The traditional song structures are there on the rap-imbued tracks—verse, bridge, chorus, repeat—yet the hypertechnical drums still strive to say the most.

Footwork projects are often much like expansive, heavy-duty techno—hyperspeed drum assaults, incessantly warped vocal-samples, with little room to breathe—so listening in spurts is well-advised. The sounds must be neurotic to accommodate its signature 160BPM, they wouldn’t exactly slot into a ‘Two Hours of Chill, Relaxing music’ Youtube mix. 

Until track eight—Bonfire—the record’s architecture feels stitched across the Chicago sky. 2094 has gently undulating keys and an awesome arpeggiated lead-synth—a warm, sensual opening cut. He reels back the intensity of the triplet-kicks you expect, yet, you can still hear them crunch and clatter. It’s the soundtrack to sunrise in the outerreaches of the Windy City.

Smokeout is a soporific cloud of weed-haze.
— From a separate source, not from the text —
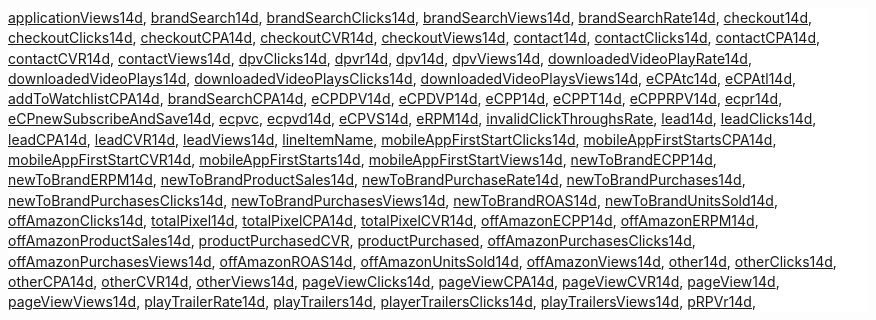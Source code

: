 [applicationViews14d](guides/reporting/dsp/metrics#applicationViews14d), [brandSearch14d](guides/reporting/dsp/metrics#brandSearch14d), [brandSearchClicks14d](guides/reporting/dsp/metrics#brandSearchClicks14d), [brandSearchViews14d](guides/reporting/dsp/metrics#brandSearchViews14d), [brandSearchRate14d](guides/reporting/dsp/metrics#brandSearchRate14d), [checkout14d](guides/reporting/dsp/metrics#checkout14d), [checkoutClicks14d](guides/reporting/dsp/metrics#checkoutClicks14d), [checkoutCPA14d](guides/reporting/dsp/metrics#checkoutCPA14d), [checkoutCVR14d](guides/reporting/dsp/metrics#checkoutCVR14d), [checkoutViews14d](guides/reporting/dsp/metrics#checkoutViews14d), [contact14d](guides/reporting/dsp/metrics#contact14d), [contactClicks14d](guides/reporting/dsp/metrics#contactClicks14d), [contactCPA14d](guides/reporting/dsp/metrics#contactCPA14d), [contactCVR14d](guides/reporting/dsp/metrics#contactCVR14d), [contactViews14d](guides/reporting/dsp/metrics#contactViews14d), [dpvClicks14d](guides/reporting/dsp/metrics#dpvClicks14d), [dpvr14d](guides/reporting/dsp/metrics#dpvr14d), [dpv14d](guides/reporting/dsp/metrics#dpv14d), [dpvViews14d](guides/reporting/dsp/metrics#dpvViews14d), [downloadedVideoPlayRate14d](guides/reporting/dsp/metrics#downloadedVideoPlayRate14d), [downloadedVideoPlays14d](guides/reporting/dsp/metrics#downloadedVideoPlays14d), [downloadedVideoPlaysClicks14d](guides/reporting/dsp/metrics#downloadedVideoPlaysClicks14d), [downloadedVideoPlaysViews14d](guides/reporting/dsp/metrics#downloadedVideoPlaysViews14d), [eCPAtc14d](guides/reporting/dsp/metrics#eCPAtc14d), [eCPAtl14d](guides/reporting/dsp/metrics#eCPAtl14d), [addToWatchlistCPA14d](guides/reporting/dsp/metrics#addToWatchlistCPA14d), [brandSearchCPA14d](guides/reporting/dsp/metrics#brandSearchCPA14d), [eCPDPV14d](guides/reporting/dsp/metrics#eCPDPV14d), [eCPDVP14d](guides/reporting/dsp/metrics#eCPDVP14d), [eCPP14d](guides/reporting/dsp/metrics#eCPP14d), [eCPPT14d](guides/reporting/dsp/metrics#eCPPT14d), [eCPPRPV14d](guides/reporting/dsp/metrics#eCPPRPV14d), [ecpr14d](guides/reporting/dsp/metrics#ecpr14d), [eCPnewSubscribeAndSave14d](guides/reporting/dsp/metrics#eCPnewSubscribeAndSave14d), [ecpvc](guides/reporting/dsp/metrics#ecpvc), [ecpvd14d](guides/reporting/dsp/metrics#ecpvd14d), [eCPVS14d](guides/reporting/dsp/metrics#eCPVS14d), [eRPM14d](guides/reporting/dsp/metrics#eRPM14d), [invalidClickThroughsRate](guides/reporting/dsp/metrics#invalidClickThroughsRate), [lead14d](guides/reporting/dsp/metrics#lead14d), [leadClicks14d](guides/reporting/dsp/metrics#leadClicks14d), [leadCPA14d](guides/reporting/dsp/metrics#leadCPA14d), [leadCVR14d](guides/reporting/dsp/metrics#leadCVR14d), [leadViews14d](guides/reporting/dsp/metrics#leadViews14d), [lineItemName](guides/reporting/dsp/metrics#lineItemName), [mobileAppFirstStartClicks14d](guides/reporting/dsp/metrics#mobileAppFirstStartClicks14d), [mobileAppFirstStartsCPA14d](guides/reporting/dsp/metrics#mobileAppFirstStartsCPA14d), [mobileAppFirstStartCVR14d](guides/reporting/dsp/metrics#mobileAppFirstStartCVR14d), [mobileAppFirstStarts14d](guides/reporting/dsp/metrics#mobileAppFirstStarts14d), [mobileAppFirstStartViews14d](guides/reporting/dsp/metrics#mobileAppFirstStartViews14d), [newToBrandECPP14d](guides/reporting/dsp/metrics#newToBrandECPP14d), [newToBrandERPM14d](guides/reporting/dsp/metrics#newToBrandERPM14d), [newToBrandProductSales14d](guides/reporting/dsp/metrics#newToBrandProductSales14d), [newToBrandPurchaseRate14d](guides/reporting/dsp/metrics#newToBrandPurchaseRate14d), [newToBrandPurchases14d](guides/reporting/dsp/metrics#newToBrandPurchases14d), [newToBrandPurchasesClicks14d](guides/reporting/dsp/metrics#newToBrandPurchasesClicks14d), [newToBrandPurchasesViews14d](guides/reporting/dsp/metrics#newToBrandPurchasesViews14d), [newToBrandROAS14d](guides/reporting/dsp/metrics#newToBrandROAS14d), [newToBrandUnitsSold14d](guides/reporting/dsp/metrics#newToBrandUnitsSold14d), [offAmazonClicks14d](guides/reporting/dsp/metrics#offAmazonClicks14d), [totalPixel14d](guides/reporting/dsp/metrics#totalPixel14d), [totalPixelCPA14d](guides/reporting/dsp/metrics#totalPixelCPA14d), [totalPixelCVR14d](guides/reporting/dsp/metrics#totalPixelCVR14d), [offAmazonECPP14d](guides/reporting/dsp/metrics#offAmazonECPP14d), [offAmazonERPM14d](guides/reporting/dsp/metrics#offAmazonERPM14d), [offAmazonProductSales14d](guides/reporting/dsp/metrics#offAmazonProductSales14d), [productPurchasedCVR](guides/reporting/dsp/metrics#productPurchasedCVR), [productPurchased](guides/reporting/dsp/metrics#productPurchased), [offAmazonPurchasesClicks14d](guides/reporting/dsp/metrics#offAmazonPurchasesClicks14d), [offAmazonPurchasesViews14d](guides/reporting/dsp/metrics#offAmazonPurchasesViews14d), [offAmazonROAS14d](guides/reporting/dsp/metrics#offAmazonROAS14d), [offAmazonUnitsSold14d](guides/reporting/dsp/metrics#offAmazonUnitsSold14d), [offAmazonViews14d](guides/reporting/dsp/metrics#offAmazonViews14d), [other14d](guides/reporting/dsp/metrics#other14d), [otherClicks14d](guides/reporting/dsp/metrics#otherClicks14d), [otherCPA14d](guides/reporting/dsp/metrics#otherCPA14d), [otherCVR14d](guides/reporting/dsp/metrics#otherCVR14d), [otherViews14d](guides/reporting/dsp/metrics#otherViews14d), [pageViewClicks14d](guides/reporting/dsp/metrics#pageViewClicks14d), [pageViewCPA14d](guides/reporting/dsp/metrics#pageViewCPA14d), [pageViewCVR14d](guides/reporting/dsp/metrics#pageViewCVR14d), [pageView14d](guides/reporting/dsp/metrics#pageView14d), [pageViewViews14d](guides/reporting/dsp/metrics#pageViewViews14d), [playTrailerRate14d](guides/reporting/dsp/metrics#playTrailerRate14d), [playTrailers14d](guides/reporting/dsp/metrics#playTrailers14d), [playerTrailersClicks14d](guides/reporting/dsp/metrics#playerTrailersClicks14d), [playTrailersViews14d](guides/reporting/dsp/metrics#playTrailersViews14d), [pRPVr14d](guides/reporting/dsp/metrics#pRPVr14d),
A beguiling and pointedly gripping mix of cloud-rap atmospherics and Three 6 Mafia inspired rhymes. Riveting crackles of snares and claps simmer beneath and act as the ever-industrious seamstress.

Gimme Some Mo is another example of Taye’s stranglehold on melody in chaos, it uses the looped vocals of UNIIQUE3 to evoke a smokey R&B atmosphere.

In paying homage to soul-music with Closer, and jazz on album-closer I Don’t Know, Taye further pushes the boundaries of what footwork ought to be. Equal importance is placed on lush melodic arrangements as rhythmic texture.

DJ Paypal is Teklife’s mad scientist whose head-spinning, drum-finessing concoctions pivot Taye towards footwork’s dungeons for their fascinatingly outré collaborations; Bonfire, Pop Drop and Truu.

Wild, syncopated drums and relentlessly chopped-up vocals are the common denominator here. Pop Drop, with its silvery acid bassline, gives the effect of a serotonin-flushing high. Meanwhile, Bonfire is less visceral, yet Taye employs a blistering, wailing horn and melts it around a step-stuttering breakbeat.

Taye rips the stitches from the sky and ensues all matter of meteorological upheaval. 

Without buckling to merely imitating Rashad’s established template for melodic footwork, or without deviating too far away from what made Rashad so special, DJ Taye has shattered precepts. All the while, respecting the foundation which his idol and apprentice laid down all those years ago.

You’ll be hard-pressed to find an electronic album this year that is, at once, so weightless and dizzying. The time is ripe for a footwork takeover.